The new, yet-to-be-named facility will house a primary care clinic, therapy gym, social area, massage, hair and nail salon, a special dementia area, administrative offices and more. There will also be a full-fleet of vehicles to offer transportation to the patients to the center and to their medical appointments. The heart of the program is an interdisciplinary team at the facility that coordinates all services customized to meet the needs of each PACE member.

“I’m truly overcome with gratitude today,” France said. “We think about the partnership we have with Sutter Health, one of the nation’s premier hospital systems — who launched one of the first PACE programs 25 years ago — and to be collaborating with Grupe in this amazing vision for University Park.”

France said the facility would be a place of “renewal and restoration for the people who need it most.”

Though they’ve only broken ground on the project, it’s estimated that the Welbe and Sutter Health building will be completed by spring of 2018. The new PACE center can open following approval from state and federal agencies.

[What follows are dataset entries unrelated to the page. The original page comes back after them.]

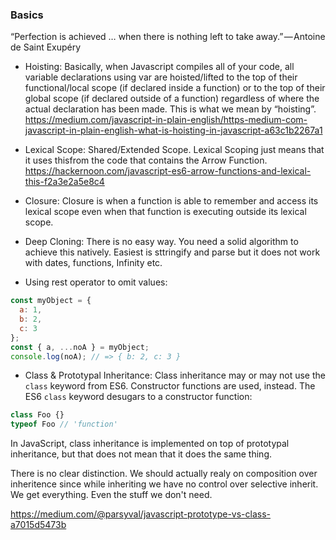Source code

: ### Basics

“Perfection is achieved … when there is nothing left to take away.” — Antoine de Saint Exupéry

- Hoisting: Basically, when Javascript compiles all of your code, all variable declarations using var are hoisted/lifted to the top of their functional/local scope (if declared inside a function) or to the top of their global scope (if declared outside of a function) regardless of where the actual declaration has been made. This is what we mean by “hoisting”.
https://medium.com/javascript-in-plain-english/https-medium-com-javascript-in-plain-english-what-is-hoisting-in-javascript-a63c1b2267a1

- Lexical Scope: Shared/Extended Scope. Lexical Scoping just means that it uses thisfrom the code that contains the Arrow Function.
https://hackernoon.com/javascript-es6-arrow-functions-and-lexical-this-f2a3e2a5e8c4

- Closure: Closure is when a function is able to remember and access its lexical scope even when that function is executing outside its lexical scope.

- Deep Cloning: There is no easy way. You need a solid algorithm to achieve this natively. Easiest is sttringify and parse but it does not work with dates, functions, Infinity etc.

- Using rest operator to omit values:

```javascript
const myObject = {
  a: 1,
  b: 2,
  c: 3
};
const { a, ...noA } = myObject;
console.log(noA); // => { b: 2, c: 3 }
```

- Class & Prototypal Inheritance: Class inheritance may or may not use the `class` keyword from ES6. Constructor functions are used, instead. The ES6 `class` keyword desugars to a constructor function:

```javascript
class Foo {}
typeof Foo // 'function'
```

In JavaScript, class inheritance is implemented on top of prototypal inheritance, but that does not mean that it does the same thing.

There is no clear distinction. We should actually realy on composition over inheritence since while inheriting we have no control over selective inherit. We get everything. Even the stuff we don't need.

https://medium.com/@parsyval/javascript-prototype-vs-class-a7015d5473b




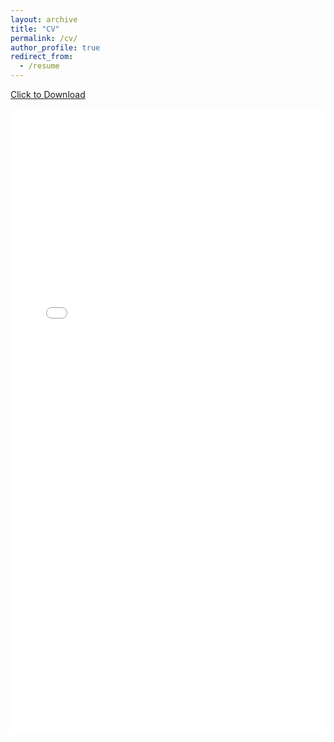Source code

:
 ```yaml
---
layout: archive
title: "CV"
permalink: /cv/
author_profile: true
redirect_from:
  - /resume
---
```


<a href="/files/curriculum_icra.pdf" download>Click to Download</a>

<iframe src="/files/curriculum_american_2025b.pdf#toolbar=0&navpanes=0&scrollbar=0" width="100%" height="1000" title="CV_Ignacio_Paez_Ubieta" frameborder="0" allowfullscreen="true"></iframe>
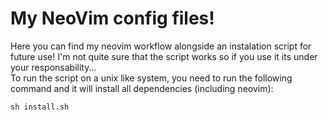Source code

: 
# My NeoVim config files!

Here you can find my neovim workflow alongside an instalation script for future use!
I'm not quite sure that the script works so if you use it its under your responsability...\
To run the script on a unix like system, you need to run the following command and it will install all dependencies (including neovim):
```console
sh install.sh
```
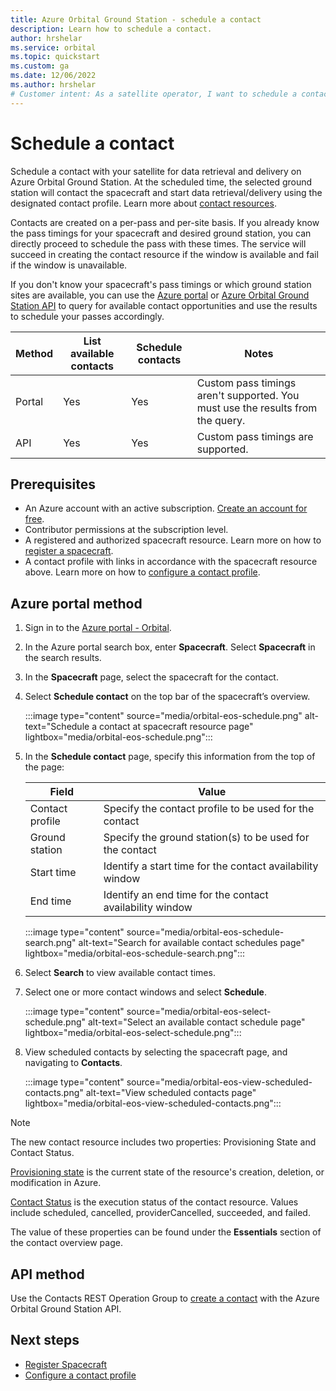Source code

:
 ```yaml
---
title: Azure Orbital Ground Station - schedule a contact
description: Learn how to schedule a contact.
author: hrshelar
ms.service: orbital
ms.topic: quickstart
ms.custom: ga
ms.date: 12/06/2022
ms.author: hrshelar
# Customer intent: As a satellite operator, I want to schedule a contact to ingest data from my satellite into Azure.
---
```


# Schedule a contact

Schedule a contact with your satellite for data retrieval and delivery on Azure Orbital Ground Station. At the scheduled time, the selected ground station will contact the spacecraft and start data retrieval/delivery using the designated contact profile. Learn more about [contact resources](concepts-contact.md).

Contacts are created on a per-pass and per-site basis. If you already know the pass timings for your spacecraft and desired ground station, you can directly proceed to schedule the pass with these times. The service will succeed in creating the contact resource if the window is available and fail if the window is unavailable.

If you don't know your spacecraft's pass timings or which ground station sites are available, you can use the [Azure portal](https://aka.ms/orbital/portal) or [Azure Orbital Ground Station API](/rest/api/orbital/) to query for available contact opportunities and use the results to schedule your passes accordingly.

| Method | List available contacts | Schedule contacts | Notes |
|-|-|-|-|
|Portal| Yes | Yes | Custom pass timings aren't supported. You must use the results from the query. |
|API | Yes | Yes | Custom pass timings are supported. |

## Prerequisites

- An Azure account with an active subscription. [Create an account for free](https://azure.microsoft.com/free/?WT.mc_id=A261C142F).
- Contributor permissions at the subscription level.
- A registered and authorized spacecraft resource. Learn more on how to [register a spacecraft](register-spacecraft.md).
- A contact profile with links in accordance with the spacecraft resource above. Learn more on how to [configure a contact profile](contact-profile.md).

## Azure portal method

1. Sign in to the [Azure portal - Orbital](https://aka.ms/orbital/portal).
2. In the Azure portal search box, enter **Spacecraft**. Select **Spacecraft** in the search results.
3. In the **Spacecraft** page, select the spacecraft for the contact.
4. Select **Schedule contact** on the top bar of the spacecraft’s overview.
 
   :::image type="content" source="media/orbital-eos-schedule.png" alt-text="Schedule a contact at spacecraft resource page" lightbox="media/orbital-eos-schedule.png":::

5. In the **Schedule contact** page, specify this information from the top of the page:

   | **Field** | **Value** |
   | --- | --- |
   | Contact profile | Specify the contact profile to be used for the contact |
   | Ground station | Specify the ground station(s) to be used for the contact |
   | Start time | Identify a start time for the contact availability window |
   | End time | Identify an end time for the contact availability window |

    :::image type="content" source="media/orbital-eos-schedule-search.png" alt-text="Search for available contact schedules page" lightbox="media/orbital-eos-schedule-search.png":::

6. Select **Search** to view available contact times.
7. Select one or more contact windows and select **Schedule**.

   :::image type="content" source="media/orbital-eos-select-schedule.png" alt-text="Select an available contact schedule page" lightbox="media/orbital-eos-select-schedule.png":::

8. View scheduled contacts by selecting the spacecraft page, and navigating to **Contacts**.

   :::image type="content" source="media/orbital-eos-view-scheduled-contacts.png" alt-text="View scheduled contacts page" lightbox="media/orbital-eos-view-scheduled-contacts.png":::

> [!NOTE]
> The new contact resource includes two properties: Provisioning State and Contact Status.
>
> [Provisioning state](/rest/api/orbital/azureorbitalgroundstation/contacts/create#provisioningstate) is the current state of the resource's creation, deletion, or modification in Azure.
>
> [Contact Status](/rest/api/orbital/azureorbitalgroundstation/contacts/create#contactsstatus) is the execution status of the contact resource. Values include scheduled, cancelled, providerCancelled, succeeded, and failed.
>
> The value of these properties can be found under the **Essentials** section of the contact overview page.

## API method

Use the Contacts REST Operation Group to [create a contact](/rest/api/orbital/azureorbitalgroundstation/contacts/create/) with the Azure Orbital Ground Station API.

## Next steps

- [Register Spacecraft](register-spacecraft.md)
- [Configure a contact profile](contact-profile.md)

The construction will employ hundreds of workers through sub-contractors, and the PACE program will eventually employ around 100 medical and non-medical staff when complete.

“The beauty of what we’re going to do here is to build on the PACE model of care, which delivers fully-integrated medical and social services so (patients) can remain living at home. They remain living independently,” France said.

A groundbreaking on Oct. 25 was attended by Stockton City Council members, community leaders and representatives by the stakeholders in the building project.

“We are very excited about the partnership with Welbe,” said Rishi Sikka, MD, president of system enterprises for Sutter Health. “It will be trite, but it’s true to say it’s the best of both worlds. I think combining our commitment and mission-driven focus … so that we can touch and impact even more communities and more patients than we currently serve.”

Assemblymember Susan Eggman provided the keynote message for the groundbreaking, highlighting the importance of reinvigorating the region.

“We have dreams that this area is going to be like Midtown in Sacramento, and it will be one day, but it takes a commitment from the community, it takes entrepreneurship of people coming in and seeing our potential,” Eggman said. “Because once you start caring for the people, the neighborhoods come back too.”

The overall message of the groundbreaking was one of care, community and looking after a generation that still has much to give.

“There’s so much joy and love to share, there’s so much wisdom to contribute and be gained from our elders,” France said. He went on to say that it only makes sense to make sure that seniors are cared for and feel like they still have a valuable contribution to society.